Posted: 7:11 am Tuesday, August 24th, 2010
By Eliot Kleinberg
Today marks the 18th anniversary of Hurricane Andrew, on Aug. 24, 1992. Here’s a reprise of last year’s anniversary posting:
It made landfall about 100 miles south of West Palm Beach, and its hurricane-force winds were only 30 miles across.
But it still knocked out power to 80,000 homes in Palm Beach, Martin, St. Lucie, Indian River and Okeechobee counties.
Its indirect effects on Palm Beach County and the Treasure Coast were greater and longer-lasting.
Refugees seeking shelter or passing through jammed local roads already filled with evacuees.
After the storm, the state spent millions in tax money in recovery efforts.

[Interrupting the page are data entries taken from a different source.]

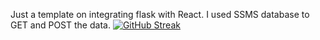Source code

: Just a template on integrating flask with React.
I used SSMS database to GET and POST the data.
[![GitHub Streak](https://streak-stats.demolab.com/?user=pavansaiganesh)](https://git.io/streak-stats)
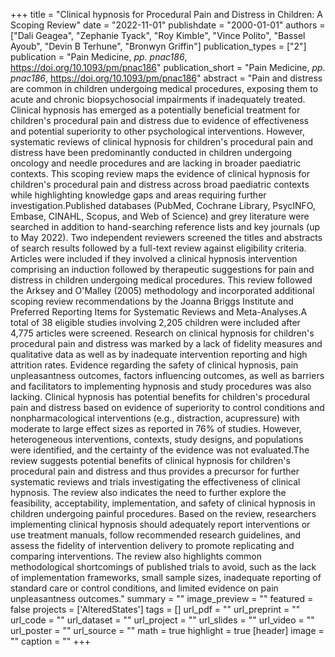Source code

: +++
title = "Clinical hypnosis for Procedural Pain and Distress in Children: A Scoping Review"
date = "2022-11-01"
publishdate = "2000-01-01"
authors = ["Dali Geagea", "Zephanie Tyack", "Roy Kimble", "Vince Polito", "Bassel Ayoub", "Devin B Terhune", "Bronwyn Griffin"]
publication_types = ["2"]
publication = "Pain Medicine, _pp. pnac186_, https://doi.org/10.1093/pm/pnac186"
publication_short = "Pain Medicine, _pp. pnac186_, https://doi.org/10.1093/pm/pnac186"
abstract = "Pain and distress are common in children undergoing medical procedures, exposing them to acute and chronic biopsychosocial impairments if inadequately treated. Clinical hypnosis has emerged as a potentially beneficial treatment for children's procedural pain and distress due to evidence of effectiveness and potential superiority to other psychological interventions. However, systematic reviews of clinical hypnosis for children's procedural pain and distress have been predominantly conducted in children undergoing oncology and needle procedures and are lacking in broader paediatric contexts. This scoping review maps the evidence of clinical hypnosis for children's procedural pain and distress across broad paediatric contexts while highlighting knowledge gaps and areas requiring further investigation.Published databases (PubMed, Cochrane Library, PsycINFO, Embase, CINAHL, Scopus, and Web of Science) and grey literature were searched in addition to hand-searching reference lists and key journals (up to May 2022). Two independent reviewers screened the titles and abstracts of search results followed by a full-text review against eligibility criteria. Articles were included if they involved a clinical hypnosis intervention comprising an induction followed by therapeutic suggestions for pain and distress in children undergoing medical procedures. This review followed the Arksey and O'Malley (2005) methodology and incorporated additional scoping review recommendations by the Joanna Briggs Institute and Preferred Reporting Items for Systematic Reviews and Meta-Analyses.A total of 38 eligible studies involving 2,205 children were included after 4,775 articles were screened. Research on clinical hypnosis for children's procedural pain and distress was marked by a lack of fidelity measures and qualitative data as well as by inadequate intervention reporting and high attrition rates. Evidence regarding the safety of clinical hypnosis, pain unpleasantness outcomes, factors influencing outcomes, as well as barriers and facilitators to implementing hypnosis and study procedures was also lacking. Clinical hypnosis has potential benefits for children's procedural pain and distress based on evidence of superiority to control conditions and nonpharmacological interventions (e.g., distraction, acupressure) with moderate to large effect sizes as reported in 76% of studies. However, heterogeneous interventions, contexts, study designs, and populations were identified, and the certainty of the evidence was not evaluated.The review suggests potential benefits of clinical hypnosis for children's procedural pain and distress and thus provides a precursor for further systematic reviews and trials investigating the effectiveness of clinical hypnosis. The review also indicates the need to further explore the feasibility, acceptability, implementation, and safety of clinical hypnosis in children undergoing painful procedures. Based on the review, researchers implementing clinical hypnosis should adequately report interventions or use treatment manuals, follow recommended research guidelines, and assess the fidelity of intervention delivery to promote replicating and comparing interventions. The review also highlights common methodological shortcomings of published trials to avoid, such as the lack of implementation frameworks, small sample sizes, inadequate reporting of standard care or control conditions, and limited evidence on pain unpleasantness outcomes."
summary = ""
image_preview = ""
featured = false
projects = ['AlteredStates']
tags = []
url_pdf = ""
url_preprint = ""
url_code = ""
url_dataset = ""
url_project = ""
url_slides = ""
url_video = ""
url_poster = ""
url_source = ""
math = true
highlight = true
[header]
image = ""
caption = ""
+++
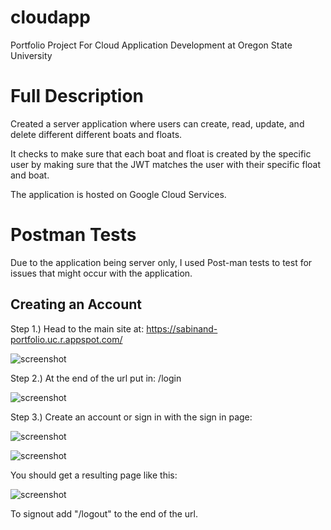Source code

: # cloudapp
Portfolio Project For Cloud Application Development at Oregon State University

# Full Description
Created a server application where users can create, read, update, and delete different different boats and floats. 

It checks to make sure that each boat and float is created by the specific user by making sure that the JWT matches the user with their specific float and boat.

The application is hosted on Google Cloud Services.

# Postman Tests

Due to the application being server only, I used Post-man tests to test for issues that might occur with the application.

## Creating an Account

Step 1.) Head to the main site at: https://sabinand-portfolio.uc.r.appspot.com/

![screenshot](screenshot.png)

Step 2.) At the end of the url put in: /login

![screenshot](screenshot.png)

Step 3.) Create an account or sign in with the sign in page:

![screenshot](screenshot.png)

![screenshot](screenshot.png)

You should get a resulting page like this:

![screenshot](screenshot.png)

To signout add "/logout" to the end of the url.
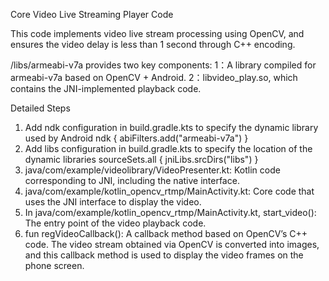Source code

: Core Video Live Streaming Player Code

This code implements video live stream processing using OpenCV, and ensures the video delay is less than 1 second through C++ encoding.

/libs/armeabi-v7a provides two key components:
  1：A library compiled for armeabi-v7a based on OpenCV + Android.
  2：libvideo_play.so, which contains the JNI-implemented playback code.
  
Detailed Steps
1. Add ndk configuration in build.gradle.kts to specify the dynamic library used by Android
	ndk {
	    abiFilters.add("armeabi-v7a")
	}
2. Add libs configuration in build.gradle.kts to specify the location of the dynamic libraries
	sourceSets.all {
	    jniLibs.srcDirs("libs")
	}
3. java/com/example/videolibrary/VideoPresenter.kt: Kotlin code corresponding to JNI, including the native interface.
4. java/com/example/kotlin_opencv_rtmp/MainActivity.kt: Core code that uses the JNI interface to display the video.
5. In java/com/example/kotlin_opencv_rtmp/MainActivity.kt, start_video(): The entry point of the video playback code.
6. fun regVideoCallback(): A callback method based on OpenCV’s C++ code. The video stream obtained via OpenCV is converted into images, and this callback method is used to display the video frames on the phone screen.
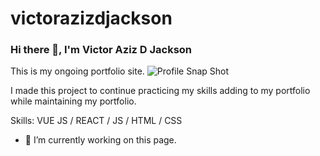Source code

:# victorazizdjackson


### Hi there 👋, I'm Victor Aziz D Jackson
This is my ongoing portfolio site. 
![Profile Snap Shot](https://user-images.githubusercontent.com/112363356/197239866-5a003087-620a-44f0-8b5e-06cc8d826bea.png)


I made this project to continue practicing my skills adding to my portfolio while maintaining my portfolio. 

Skills: VUE JS / REACT / JS / HTML / CSS

- 🔭 I’m currently working on this page. 




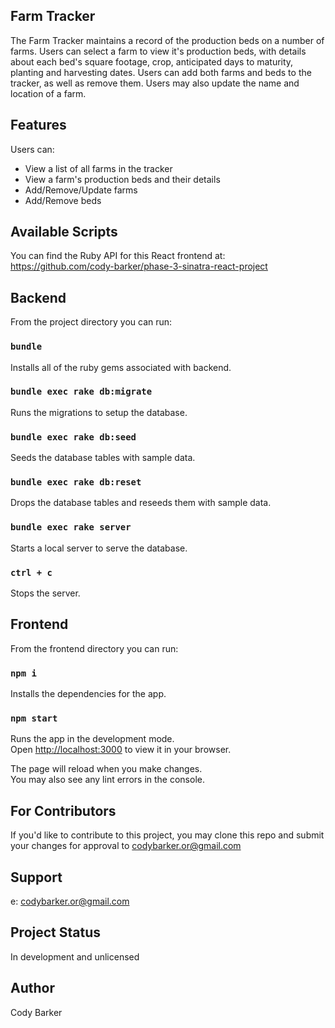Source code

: ## Farm Tracker

The Farm Tracker maintains a record of the production beds on a number of farms. Users can select a farm to view it's production beds, with details about each bed's square footage, crop, anticipated days to maturity, planting and harvesting dates. Users can add both farms and beds to the tracker, as well as remove them. Users may also update the name and location of a farm.

## Features

Users can:

- View a list of all farms in the tracker
- View a farm's production beds and their details
- Add/Remove/Update farms
- Add/Remove beds

## Available Scripts

You can find the Ruby API for this React frontend at: https://github.com/cody-barker/phase-3-sinatra-react-project


## Backend

From the project directory you can run:

### `bundle`

Installs all of the ruby gems associated with backend.

### `bundle exec rake db:migrate`

Runs the migrations to setup the database.

### `bundle exec rake db:seed`

Seeds the database tables with sample data.

### `bundle exec rake db:reset`

Drops the database tables and reseeds them with sample data.

### `bundle exec rake server`

Starts a local server to serve the database.

### `ctrl + c`

Stops the server.

## Frontend

From the frontend directory you can run:

### `npm i`

Installs the dependencies for the app.

### `npm start`

Runs the app in the development mode.\
Open [http://localhost:3000](http://localhost:3000) to view it in your browser.

The page will reload when you make changes.\
You may also see any lint errors in the console.

## For Contributors
If you'd like to contribute to this project, you may clone this repo and submit your changes for approval to codybarker.or@gmail.com

##  Support
e: codybarker.or@gmail.com

## Project Status
In development and unlicensed

## Author
Cody Barker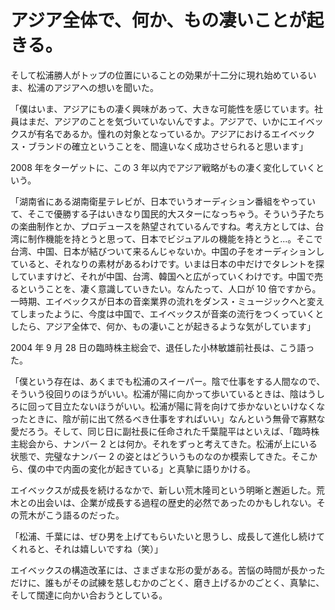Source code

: # アジア全体で、何か、もの凄いことが起きる。

そして松浦勝人がトップの位置にいることの効果が十二分に現れ始めているいま、松浦のアジアへの想いを聞いた。

「僕はいま、アジアにもの凄く興味があって、大きな可能性を感じています。社員はまだ、アジアのことを気づいていないんですよ。アジアで、いかにエイベックスが有名であるか。憧れの対象となっているか。アジアにおけるエイベックス・ブランドの確立ということを、間違いなく成功させられると思います」

2008 年をターゲットに、この 3 年以内でアジア戦略がもの凄く変化していくという。

「湖南省にある湖南衛星テレビが、日本でいうオーディション番組をやっていて、そこで優勝する子はいきなり国民的大スターになっちゃう。そういう子たちの楽曲制作とか、プロデュースを熱望されているんですね。考え方としては、台湾に制作機能を持とうと思って、日本でビジュアルの機能を持とうと...。そこで台湾、中国、日本が結びついて来るんじゃないか。中国の子をオーディションしていると、それなりの素材があるわけです。いまは日本の中だけでタレントを探していますけど、それが中国、台湾、韓国へと広がっていくわけです。中国で売るということを、凄く意識していきたい。なんたって、人口が 10 倍ですから。一時期、エイベックスが日本の音楽業界の流れをダンス・ミュージックへと変えてしまったように、今度は中国で、エイベックスが音楽の流行をつくっていくとしたら、アジア全体で、何か、もの凄いことが起きるような気がしています」

2004 年 9 月 28 日の臨時株主総会で、退任した小林敏雄前社長は、こう語った。

「僕という存在は、あくまでも松浦のスイーパー。陰で仕事をする人間なので、そういう役回りのほうがいい。松浦が陽に向かって歩いているときは、陰はうしろに回って目立たないほうがいい。松浦が陽に背を向けて歩かないといけなくなったときに、陰が前に出て然るべき仕事をすればいい」なんという無骨で寡黙な愛だろう。そして、同じ日に副社長に任命された千葉龍平はといえば、「臨時株主総会から、ナンバー 2 とは何か。それをずっと考えてきた。松浦が上にいる状態で、完璧なナンバー 2 の姿とはどういうものなのか模索してきた。そこから、僕の中で内面の変化が起きている」と真摯に語りかける。

エイベックスが成長を続けるなかで、新しい荒木隆司という明晰と邂逅した。荒木との出会いは、企業が成長する過程の歴史的必然であったのかもしれない。その荒木がこう語るのだった。

「松浦、千葉には、ぜひ男を上げてもらいたいと思うし、成長して進化し続けてくれると、それは嬉しいですね（笑）」

エイベックスの構造改革には、さまざまな形の愛がある。苦悩の時間が長かっただけに、誰もがその試練を慈しむかのごとく、磨き上げるかのごとく、真摯に、そして闊達に向かい合おうとしている。
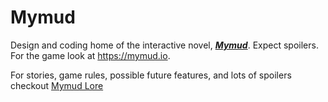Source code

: # Mymud

Design and coding home of the interactive novel, <em><strong>[Mymud](https://mymud.io)</strong></em>. Expect spoilers. For the game look at https://mymud.io.

For stories, game rules, possible future features, and lots of spoilers checkout [Mymud Lore](https://tgenedavis.github.io/Mymud/)

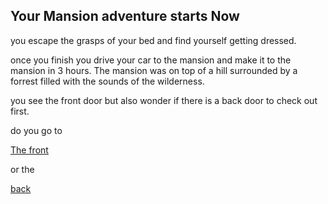 ## Your Mansion adventure starts Now

you escape the grasps of your bed and find yourself getting dressed.

once you finish you drive your car to the mansion and make it to the mansion in 3 hours. The mansion was on top of a hill surrounded by a forrest filled with the sounds of the wilderness.

you see the front door but also wonder if there is a back door to check out first.

do you go to 

[The front](Front.md)

or the

[back](Back-door.md)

Many people left the wreckage of southern Miami-Dade County for new lives in this region. Building codes were toughened. Insurers went broke paying claims and rates are now almost prohibitive – where you can get them.
But Palm Beach County residents did have an opportunity to help their neighbors in a memorable way.
The state set up a relief distribution center at the South Florida Fairgrounds near West Palm Beach, run by then-emergency manager B.T. Kennedy.
From Aug. 26 to Sept. 27, more than 20,000 volunteers moved 4,500 tons of supplies south.